Tuesday, 4 November 2014

'Working Stiff: Two Years, 262 Bodies, and the Making of a Medical Examiner' by Dr Judy Melinek & TJ Mitchell. Review by Valerie Laws.



Working Stiff is a brilliant book but be warned, you are spared nothing of the squishy side of death. Anyone newly bereaved for example, or squeamish, or prone to nightmares, might want to treat this with caution. She gives very detailed descriptions of dead bodies and also what they experienced at the end of their lives, often harrowing suffering. The author as a fledgling forensic pathologist became a medical examiner in New York City, and had something of a baptism of fire (and examined some bodies which literally had one). This book is a memoir of her time in the job. An incessant procession of dead people passes before our eyes, with all the variety and drama that NYC can provide. 

The number of ways a person can perish there is quite alarming. She takes us on a journey not only into her morgue but into the nerves, bones and cells of the dead, mapping out not only how they died but every detail of what they felt and how long they would have remained conscious to feel it. If you'd rather not know that kind of thing, be warned! She also takes us further on the journey as the body decays to the point where she is standing over it, scalpel raised for the old Y-shaped incision we see on CSI; though as she explains such programmes are far from accurate, not that anyone with any sense would think they are - glamorous people flicking their hair all over the samples etc and walking all over the crime scene.

Her getting up close to the final hours and minutes of the corpus delicti is given a personal slant in the case of suicides. The author has a real issue with suicide (her father killed himself when she was a child so it's understandable) but those planning suicide might think twice when they read the agony involved in some deaths that appear quick and painless to the general public: this may be her intention. Her anger at those who can be seen to throw away their lives and break the hearts of their families is palpable. For example, jumping off high buildings is not the quick dramatic death you may think, as bits of you bounce off and are strewn about the place on the way down while your brain remains conscious of your dismemberment until the ground, as it were, breaks your fall. But car crash victims and those who are in the wrong place at the wrong time or are murdered are similarly described, only without the anger. She is quite lively in her descriptions and of course not massively sentimental, but she does show more empathy with the families of the dead, especially those of suicide victims.

Apart from all we learn about being boiled to death (her personal choice of Worst Possible End, one to be avoided, folks, if you didn't already know but if you read this book you know a lot too much about why) we also learn about a major disaster from the inside. She was in this job when 9/11 happened. I had had the impression that the falling towers more or less literally pulverised the people in them and they were nothing but dust. This book put me right. The sheer scale of the work involved collecting, identifying and organising the vast number of body parts of all shapes and sizes was incredible. Every finger had to be treated as if it was a body as it may have been all that was found of an individual. Very impressive, the organisation and reaction to this overwhelming shock to a nation not used to being under attack on its own soil.

While all this dying and decomposing was going on, she had a family. Her husband, and co-author of this memoir, took over the day to day childcare, and happy family stories also fill out the picture of their life and Melinek's personality at this early stage of her career.

I have been studying forensic pathology as part of my work and have worked with dead bodies, dissection and brains, but anyone who's curious about the physical side of the universal human experience of dying could find this utterly fascinating.

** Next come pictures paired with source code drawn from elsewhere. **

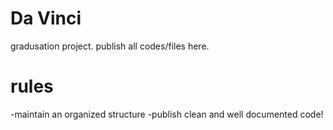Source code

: # Da Vinci
 gradusation project. publish all codes/files here.
# rules 
  -maintain an organized structure
  -publish clean and well documented code!
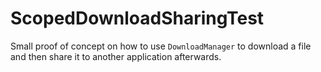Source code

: # ScopedDownloadSharingTest

Small proof of concept on how to use `DownloadManager` to download a file and then share it to another application afterwards.
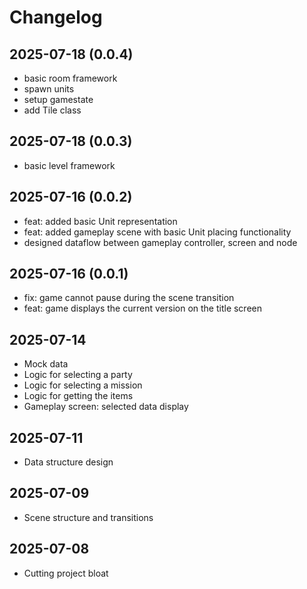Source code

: # Changelog

## 2025-07-18 (0.0.4)
- basic room framework
- spawn units
- setup gamestate
- add Tile class

## 2025-07-18 (0.0.3)
- basic level framework

## 2025-07-16 (0.0.2)
- feat: added basic Unit representation
- feat: added gameplay scene with basic Unit placing functionality
- designed dataflow between gameplay controller, screen and node

## 2025-07-16 (0.0.1)
- fix: game cannot pause during the scene transition
- feat: game displays the current version on the title screen

## 2025-07-14
- Mock data
- Logic for selecting a party
- Logic for selecting a mission
- Logic for getting the items
- Gameplay screen: selected data display 

## 2025-07-11
- Data structure design

## 2025-07-09
- Scene structure and transitions

## 2025-07-08
- Cutting project bloat
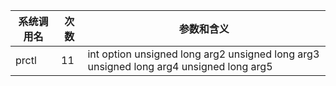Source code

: | 系统调用名 | 次数 | 参数和含义 |
|------------|------|------------|
| prctl | 11 | int option unsigned long arg2 unsigned long arg3 unsigned long arg4 unsigned long arg5 |
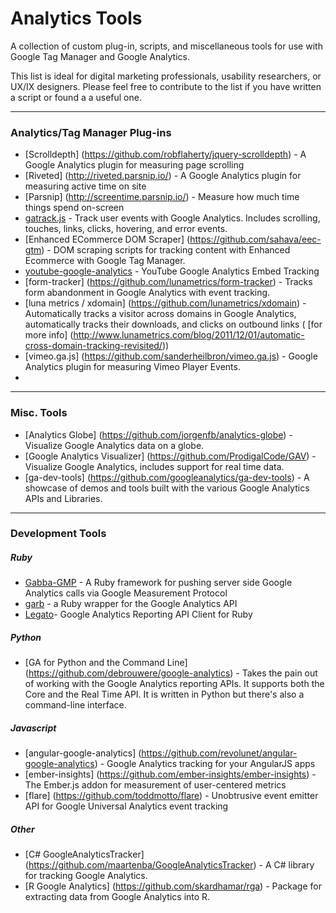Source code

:# Analytics Tools
A collection of custom plug-in, scripts, and miscellaneous tools for use with Google Tag Manager and Google Analytics.

This list is ideal for digital marketing professionals, usability researchers, or UX/IX designers. Please feel free to contribute to the list if you have written a script or found a a useful one.

---

### Analytics/Tag Manager Plug-ins
- [Scrolldepth] (https://github.com/robflaherty/jquery-scrolldepth) - A Google Analytics plugin for measuring page scrolling
- [Riveted] (http://riveted.parsnip.io/) - A Google Analytics plugin for measuring active time on site
- [Parsnip] (http://screentime.parsnip.io/) - Measure how much time things spend on-screen
- [gatrack.js](https://github.com/jbckmn/gatrack.js) - Track user events with Google Analytics. Includes scrolling, touches, links, clicks, hovering, and error events.
- [Enhanced ECommerce DOM Scraper] (https://github.com/sahava/eec-gtm) - DOM scraping scripts for tracking content with Enhanced Ecommerce with Google Tag Manager.
- [youtube-google-analytics](https://github.com/lunametrics/youtube-google-analytics) - YouTube Google Analytics Embed Tracking
- [form-tracker] (https://github.com/lunametrics/form-tracker) - Tracks form abandonment in Google Analytics with event tracking.
- [luna metrics / xdomain] (https://github.com/lunametrics/xdomain) - Automatically tracks a visitor across domains in Google Analytics, automatically tracks their downloads, and clicks on outbound links (
[for more info] (http://www.lunametrics.com/blog/2011/12/01/automatic-cross-domain-tracking-revisited/))
- [vimeo.ga.js] (https://github.com/sanderheilbron/vimeo.ga.js) -  Google Analytics plugin for measuring Vimeo Player Events.
- 

---

### Misc. Tools
- [Analytics Globe] (https://github.com/jorgenfb/analytics-globe) - Visualize Google Analytics data on a globe.
- [Google Analytics Visualizer] (https://github.com/ProdigalCode/GAV) - Visualize Google Analytics, includes support for real time data.
- [ga-dev-tools] (https://github.com/googleanalytics/ga-dev-tools) - A showcase of demos and tools built with the various Google Analytics APIs and Libraries.

---

### Development Tools

##### Ruby
- [Gabba-GMP](https://github.com/fuzzyjulz/gabba-gmp) - A Ruby framework for pushing server side Google Analytics calls via Google Measurement Protocol
- [garb](https://github.com/Sija/garb) - a Ruby wrapper for the Google Analytics API
- [Legato](https://github.com/tpitale/legato)- Google Analytics Reporting API Client for Ruby

##### Python
- [GA for Python and the Command Line] (https://github.com/debrouwere/google-analytics) - Takes the pain out of working with the Google Analytics reporting APIs. It supports both the Core and the Real Time API. It is written in Python but there's also a command-line interface.

##### Javascript
- [angular-google-analytics] (https://github.com/revolunet/angular-google-analytics) - Google Analytics tracking for your AngularJS apps
- [ember-insights] (https://github.com/ember-insights/ember-insights) - The Ember.js addon for measurement of user-centered metrics
- [flare] (https://github.com/toddmotto/flare)  - Unobtrusive event emitter API for Google Universal Analytics event tracking

##### Other
- [C# GoogleAnalyticsTracker] (https://github.com/maartenba/GoogleAnalyticsTracker) - A C# library for tracking Google Analytics.
- [R Google Analytics] (https://github.com/skardhamar/rga) - Package for extracting data from Google Analytics into R.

I was enthralled and enriched by it I have to say.

Oh, and she confirms something often used in sitcoms as a threat to women who live alone with cats - 'you'll die alone and the cat will eat your face' - it's true folks. As she says, your faithful dog might lie starving by your body mourning your loss, but your cat will tuck into your lips and eyes, and then the rest of your face before moving on to parts less delicate, as soon as it feels a bit peckish. She has seen the results. But then true cat people of both and all genders will simply be relieved to know their pets won't go hungry while they lie undiscovered until the smell alerts the neighbours.